Vaccine eligibility expands in Western Tidewater, state
The Western Tidewater Health District has moved to Phase 1C of COVID-19 vaccinations, following other localities in Hampton Roads and around the state.
It also comes following an announcement by Gov. Ralph Northam that anyone age 16 and up will be able to get a vaccination by April 18.
He made the announcement as the state moves toward the end of its Phase 1 waiting list and ahead of a May 1 nationwide goal set by President Joe Biden.
“The COVID-19 vaccine is the light at the end of the tunnel — and that light is getting brighter every day as more and more Virginians get vaccinated,” Northam said in a statement. “We continue to work with diverse providers and community partners across the Commonwealth to distribute vaccines in a fair and equitable way and ensure those at the highest level are vaccinated first.”

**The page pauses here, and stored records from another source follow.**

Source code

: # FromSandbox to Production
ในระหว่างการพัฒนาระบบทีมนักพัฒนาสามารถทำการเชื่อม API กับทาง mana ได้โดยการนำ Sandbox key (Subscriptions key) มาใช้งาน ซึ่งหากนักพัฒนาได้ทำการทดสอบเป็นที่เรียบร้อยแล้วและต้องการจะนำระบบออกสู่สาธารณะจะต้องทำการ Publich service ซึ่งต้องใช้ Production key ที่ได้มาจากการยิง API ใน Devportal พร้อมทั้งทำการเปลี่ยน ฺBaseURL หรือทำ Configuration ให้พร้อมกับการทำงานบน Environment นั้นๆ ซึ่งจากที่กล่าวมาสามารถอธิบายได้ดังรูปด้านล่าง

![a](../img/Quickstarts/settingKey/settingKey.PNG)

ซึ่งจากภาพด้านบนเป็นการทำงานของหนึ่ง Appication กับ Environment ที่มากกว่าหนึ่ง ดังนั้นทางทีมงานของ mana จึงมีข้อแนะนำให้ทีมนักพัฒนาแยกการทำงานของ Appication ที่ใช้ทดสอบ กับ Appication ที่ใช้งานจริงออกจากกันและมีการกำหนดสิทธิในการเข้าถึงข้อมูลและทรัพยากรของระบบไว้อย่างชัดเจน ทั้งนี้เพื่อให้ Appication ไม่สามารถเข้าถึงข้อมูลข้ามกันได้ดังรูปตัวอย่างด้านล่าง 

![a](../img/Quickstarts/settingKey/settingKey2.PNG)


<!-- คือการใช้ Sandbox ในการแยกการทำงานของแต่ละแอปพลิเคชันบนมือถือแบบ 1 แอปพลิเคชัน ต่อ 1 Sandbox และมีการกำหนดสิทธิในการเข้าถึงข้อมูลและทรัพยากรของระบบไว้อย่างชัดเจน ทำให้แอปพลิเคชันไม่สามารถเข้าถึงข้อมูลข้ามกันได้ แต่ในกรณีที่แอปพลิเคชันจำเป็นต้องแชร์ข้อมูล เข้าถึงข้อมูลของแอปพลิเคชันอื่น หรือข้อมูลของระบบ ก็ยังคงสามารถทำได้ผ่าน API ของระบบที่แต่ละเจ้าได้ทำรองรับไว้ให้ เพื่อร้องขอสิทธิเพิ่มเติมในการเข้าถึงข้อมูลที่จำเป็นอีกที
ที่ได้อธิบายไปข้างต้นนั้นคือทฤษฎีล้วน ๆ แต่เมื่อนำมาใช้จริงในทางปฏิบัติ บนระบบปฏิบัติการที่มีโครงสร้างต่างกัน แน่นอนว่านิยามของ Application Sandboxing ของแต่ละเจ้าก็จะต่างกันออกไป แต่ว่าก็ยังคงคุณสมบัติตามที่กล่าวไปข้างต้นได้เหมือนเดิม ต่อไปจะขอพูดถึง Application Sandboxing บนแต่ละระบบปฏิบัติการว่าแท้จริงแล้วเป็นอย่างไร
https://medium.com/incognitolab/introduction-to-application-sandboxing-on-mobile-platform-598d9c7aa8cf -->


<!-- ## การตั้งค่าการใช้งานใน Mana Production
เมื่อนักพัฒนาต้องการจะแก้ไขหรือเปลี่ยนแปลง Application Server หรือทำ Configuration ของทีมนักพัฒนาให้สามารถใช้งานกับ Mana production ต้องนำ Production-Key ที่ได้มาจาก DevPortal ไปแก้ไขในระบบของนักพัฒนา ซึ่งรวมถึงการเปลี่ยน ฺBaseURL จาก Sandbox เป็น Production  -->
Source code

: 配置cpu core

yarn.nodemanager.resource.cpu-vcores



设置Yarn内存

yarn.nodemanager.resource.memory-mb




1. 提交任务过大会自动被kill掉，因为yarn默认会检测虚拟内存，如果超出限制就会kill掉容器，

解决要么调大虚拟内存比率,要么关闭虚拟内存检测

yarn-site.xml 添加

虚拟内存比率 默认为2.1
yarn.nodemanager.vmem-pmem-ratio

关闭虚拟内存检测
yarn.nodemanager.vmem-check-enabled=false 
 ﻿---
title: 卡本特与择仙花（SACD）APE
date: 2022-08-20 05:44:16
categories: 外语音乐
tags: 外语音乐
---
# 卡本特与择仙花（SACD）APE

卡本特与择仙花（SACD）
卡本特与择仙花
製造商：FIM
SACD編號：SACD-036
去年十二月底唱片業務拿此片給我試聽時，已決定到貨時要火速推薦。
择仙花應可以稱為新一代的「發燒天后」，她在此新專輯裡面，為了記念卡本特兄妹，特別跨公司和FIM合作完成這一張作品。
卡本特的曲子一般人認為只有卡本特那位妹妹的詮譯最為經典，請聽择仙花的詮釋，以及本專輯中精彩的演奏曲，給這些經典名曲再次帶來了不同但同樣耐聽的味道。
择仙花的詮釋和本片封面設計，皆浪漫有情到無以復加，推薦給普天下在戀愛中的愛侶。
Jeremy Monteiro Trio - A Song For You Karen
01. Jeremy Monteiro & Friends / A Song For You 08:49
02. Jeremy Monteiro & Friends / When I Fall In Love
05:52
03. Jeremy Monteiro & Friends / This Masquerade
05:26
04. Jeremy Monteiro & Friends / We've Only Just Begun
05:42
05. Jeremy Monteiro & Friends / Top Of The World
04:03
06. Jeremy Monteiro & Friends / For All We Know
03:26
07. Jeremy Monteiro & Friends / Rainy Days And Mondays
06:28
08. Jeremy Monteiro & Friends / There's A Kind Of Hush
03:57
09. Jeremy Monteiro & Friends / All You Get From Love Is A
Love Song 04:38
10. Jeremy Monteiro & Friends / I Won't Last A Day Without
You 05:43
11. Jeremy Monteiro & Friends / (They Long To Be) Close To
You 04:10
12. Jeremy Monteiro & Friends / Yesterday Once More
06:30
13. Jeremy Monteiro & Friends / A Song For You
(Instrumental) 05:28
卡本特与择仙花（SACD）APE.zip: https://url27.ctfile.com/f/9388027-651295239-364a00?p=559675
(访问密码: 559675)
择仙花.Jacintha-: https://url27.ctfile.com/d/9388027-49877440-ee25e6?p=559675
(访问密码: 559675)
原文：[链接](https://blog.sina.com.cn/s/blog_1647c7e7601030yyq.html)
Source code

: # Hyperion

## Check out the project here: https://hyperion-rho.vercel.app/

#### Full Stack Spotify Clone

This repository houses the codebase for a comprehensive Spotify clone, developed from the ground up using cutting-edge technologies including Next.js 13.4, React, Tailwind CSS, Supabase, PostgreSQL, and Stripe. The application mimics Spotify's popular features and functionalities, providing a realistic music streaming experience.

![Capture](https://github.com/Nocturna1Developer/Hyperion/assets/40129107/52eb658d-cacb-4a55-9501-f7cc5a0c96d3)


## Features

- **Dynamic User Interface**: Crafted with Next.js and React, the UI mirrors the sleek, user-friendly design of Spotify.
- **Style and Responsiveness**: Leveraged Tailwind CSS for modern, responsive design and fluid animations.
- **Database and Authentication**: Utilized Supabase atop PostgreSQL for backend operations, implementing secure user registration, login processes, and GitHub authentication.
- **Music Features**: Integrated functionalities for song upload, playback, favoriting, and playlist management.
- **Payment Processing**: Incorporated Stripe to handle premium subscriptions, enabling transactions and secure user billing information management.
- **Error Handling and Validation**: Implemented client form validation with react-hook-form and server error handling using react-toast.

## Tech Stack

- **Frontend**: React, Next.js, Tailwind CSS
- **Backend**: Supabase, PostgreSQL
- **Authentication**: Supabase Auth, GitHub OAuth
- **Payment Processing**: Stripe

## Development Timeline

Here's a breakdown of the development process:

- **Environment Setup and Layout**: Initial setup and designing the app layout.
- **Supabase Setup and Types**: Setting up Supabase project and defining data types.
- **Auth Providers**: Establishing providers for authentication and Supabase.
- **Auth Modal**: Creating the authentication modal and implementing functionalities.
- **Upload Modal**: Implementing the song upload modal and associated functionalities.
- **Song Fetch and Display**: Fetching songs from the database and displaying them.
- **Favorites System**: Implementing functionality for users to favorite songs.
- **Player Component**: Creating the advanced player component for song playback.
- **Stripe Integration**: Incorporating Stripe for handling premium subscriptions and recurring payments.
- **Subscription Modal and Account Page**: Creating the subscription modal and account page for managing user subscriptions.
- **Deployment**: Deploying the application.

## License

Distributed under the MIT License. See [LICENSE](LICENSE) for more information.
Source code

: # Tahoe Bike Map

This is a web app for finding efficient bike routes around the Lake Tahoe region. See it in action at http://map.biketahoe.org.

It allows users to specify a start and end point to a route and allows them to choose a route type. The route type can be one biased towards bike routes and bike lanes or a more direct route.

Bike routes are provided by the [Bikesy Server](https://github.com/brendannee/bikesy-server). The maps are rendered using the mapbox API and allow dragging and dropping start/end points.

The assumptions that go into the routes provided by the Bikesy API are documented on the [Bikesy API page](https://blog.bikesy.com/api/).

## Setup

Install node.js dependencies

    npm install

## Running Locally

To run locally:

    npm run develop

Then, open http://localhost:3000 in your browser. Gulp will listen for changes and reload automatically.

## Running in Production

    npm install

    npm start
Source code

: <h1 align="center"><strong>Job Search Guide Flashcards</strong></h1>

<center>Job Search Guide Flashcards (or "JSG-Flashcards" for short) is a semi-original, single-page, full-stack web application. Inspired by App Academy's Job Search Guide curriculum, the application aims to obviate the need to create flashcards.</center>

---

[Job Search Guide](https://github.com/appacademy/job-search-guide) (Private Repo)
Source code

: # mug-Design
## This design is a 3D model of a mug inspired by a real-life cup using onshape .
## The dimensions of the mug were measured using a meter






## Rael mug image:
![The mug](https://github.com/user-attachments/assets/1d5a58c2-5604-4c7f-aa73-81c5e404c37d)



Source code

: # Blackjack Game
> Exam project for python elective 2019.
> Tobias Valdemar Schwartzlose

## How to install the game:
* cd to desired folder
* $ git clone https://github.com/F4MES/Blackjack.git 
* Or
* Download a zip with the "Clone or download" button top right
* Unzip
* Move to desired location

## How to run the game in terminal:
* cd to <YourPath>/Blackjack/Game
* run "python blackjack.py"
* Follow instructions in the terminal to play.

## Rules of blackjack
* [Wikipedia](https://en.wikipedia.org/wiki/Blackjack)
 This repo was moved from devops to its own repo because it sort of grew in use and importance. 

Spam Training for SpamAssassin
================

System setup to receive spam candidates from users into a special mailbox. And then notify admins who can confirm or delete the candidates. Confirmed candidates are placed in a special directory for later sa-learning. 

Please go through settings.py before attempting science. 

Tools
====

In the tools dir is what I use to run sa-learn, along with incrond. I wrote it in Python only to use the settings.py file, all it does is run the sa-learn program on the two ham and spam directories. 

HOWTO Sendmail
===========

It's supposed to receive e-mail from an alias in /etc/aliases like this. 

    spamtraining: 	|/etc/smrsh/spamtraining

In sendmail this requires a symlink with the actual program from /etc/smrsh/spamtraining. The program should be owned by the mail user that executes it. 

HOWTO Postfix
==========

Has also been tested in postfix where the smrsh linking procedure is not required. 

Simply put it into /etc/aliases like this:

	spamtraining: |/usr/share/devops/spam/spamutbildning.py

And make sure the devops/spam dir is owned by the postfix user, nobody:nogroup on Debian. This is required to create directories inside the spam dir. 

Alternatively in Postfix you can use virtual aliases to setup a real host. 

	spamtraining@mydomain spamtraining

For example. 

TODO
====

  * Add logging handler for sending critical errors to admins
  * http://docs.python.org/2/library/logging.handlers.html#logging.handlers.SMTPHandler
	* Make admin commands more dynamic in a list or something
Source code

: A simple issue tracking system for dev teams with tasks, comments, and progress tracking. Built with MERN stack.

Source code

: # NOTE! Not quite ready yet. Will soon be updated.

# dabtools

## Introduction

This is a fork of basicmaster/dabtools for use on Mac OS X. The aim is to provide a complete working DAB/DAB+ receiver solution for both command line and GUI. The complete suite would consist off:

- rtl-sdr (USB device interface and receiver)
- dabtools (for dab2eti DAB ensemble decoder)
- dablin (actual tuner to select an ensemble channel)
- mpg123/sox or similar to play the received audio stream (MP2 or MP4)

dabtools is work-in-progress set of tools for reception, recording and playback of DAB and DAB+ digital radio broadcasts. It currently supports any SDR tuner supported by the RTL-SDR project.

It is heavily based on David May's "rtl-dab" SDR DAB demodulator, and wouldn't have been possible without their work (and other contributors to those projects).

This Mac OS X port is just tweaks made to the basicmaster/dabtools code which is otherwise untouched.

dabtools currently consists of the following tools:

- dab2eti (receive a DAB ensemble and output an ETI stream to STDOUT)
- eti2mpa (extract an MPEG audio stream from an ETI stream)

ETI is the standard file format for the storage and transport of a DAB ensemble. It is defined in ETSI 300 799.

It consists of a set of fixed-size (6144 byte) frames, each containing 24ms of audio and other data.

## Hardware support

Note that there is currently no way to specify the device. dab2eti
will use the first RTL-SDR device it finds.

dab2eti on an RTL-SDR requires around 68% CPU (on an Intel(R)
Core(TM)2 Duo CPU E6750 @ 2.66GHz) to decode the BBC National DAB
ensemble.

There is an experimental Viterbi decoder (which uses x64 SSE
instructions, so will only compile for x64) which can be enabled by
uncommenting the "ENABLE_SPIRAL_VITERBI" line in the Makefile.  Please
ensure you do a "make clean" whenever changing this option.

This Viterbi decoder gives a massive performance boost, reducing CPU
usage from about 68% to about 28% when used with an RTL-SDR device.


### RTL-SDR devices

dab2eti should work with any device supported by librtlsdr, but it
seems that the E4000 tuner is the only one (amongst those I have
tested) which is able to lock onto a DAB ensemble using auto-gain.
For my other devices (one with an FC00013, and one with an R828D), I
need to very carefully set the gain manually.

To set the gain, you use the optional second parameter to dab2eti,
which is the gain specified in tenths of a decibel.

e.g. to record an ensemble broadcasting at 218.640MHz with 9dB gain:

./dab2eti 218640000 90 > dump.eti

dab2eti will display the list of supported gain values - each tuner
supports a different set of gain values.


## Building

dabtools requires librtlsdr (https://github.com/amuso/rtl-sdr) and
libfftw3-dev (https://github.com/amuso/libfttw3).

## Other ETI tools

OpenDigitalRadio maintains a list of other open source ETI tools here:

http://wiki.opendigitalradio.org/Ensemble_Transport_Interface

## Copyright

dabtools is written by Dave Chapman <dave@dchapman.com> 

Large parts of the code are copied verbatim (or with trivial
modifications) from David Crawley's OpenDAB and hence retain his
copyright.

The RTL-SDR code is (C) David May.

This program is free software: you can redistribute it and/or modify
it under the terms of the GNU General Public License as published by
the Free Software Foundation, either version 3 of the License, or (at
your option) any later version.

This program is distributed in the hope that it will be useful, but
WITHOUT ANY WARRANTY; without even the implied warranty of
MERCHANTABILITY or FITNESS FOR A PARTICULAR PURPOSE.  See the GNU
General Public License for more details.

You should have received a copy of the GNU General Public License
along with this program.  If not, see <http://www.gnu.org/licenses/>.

“Expanding vaccine eligibility to all adults marks an important milestone in our ongoing efforts to put this pandemic behind us, and I think all of the public health staff, health care workers, vaccinators, and volunteers who have helped make this possible.”
Northam said nearly every state resident in the highest-risk groups who have pre-registered for the vaccine has received one, and those still on the pre-registration list would receive appointment invitations in the next two weeks.
However, the state health department is putting out the call to have those in Phases 1A, 1B or 1C who have not yet been vaccinated to register now to receive the vaccine.
“There are a lot of vaccines available, and we need more people to register to be vaccinated,” said Larry Hill, a spokesman for the Virginia Department of Health. “Our lists are starting to run low on registrations.”
Hill noted many opportunities on the Southside and the Peninsula in the next few days and weeks. People who register through the state’s website or phone number will receive communication when it is their turn and be told where and when to go.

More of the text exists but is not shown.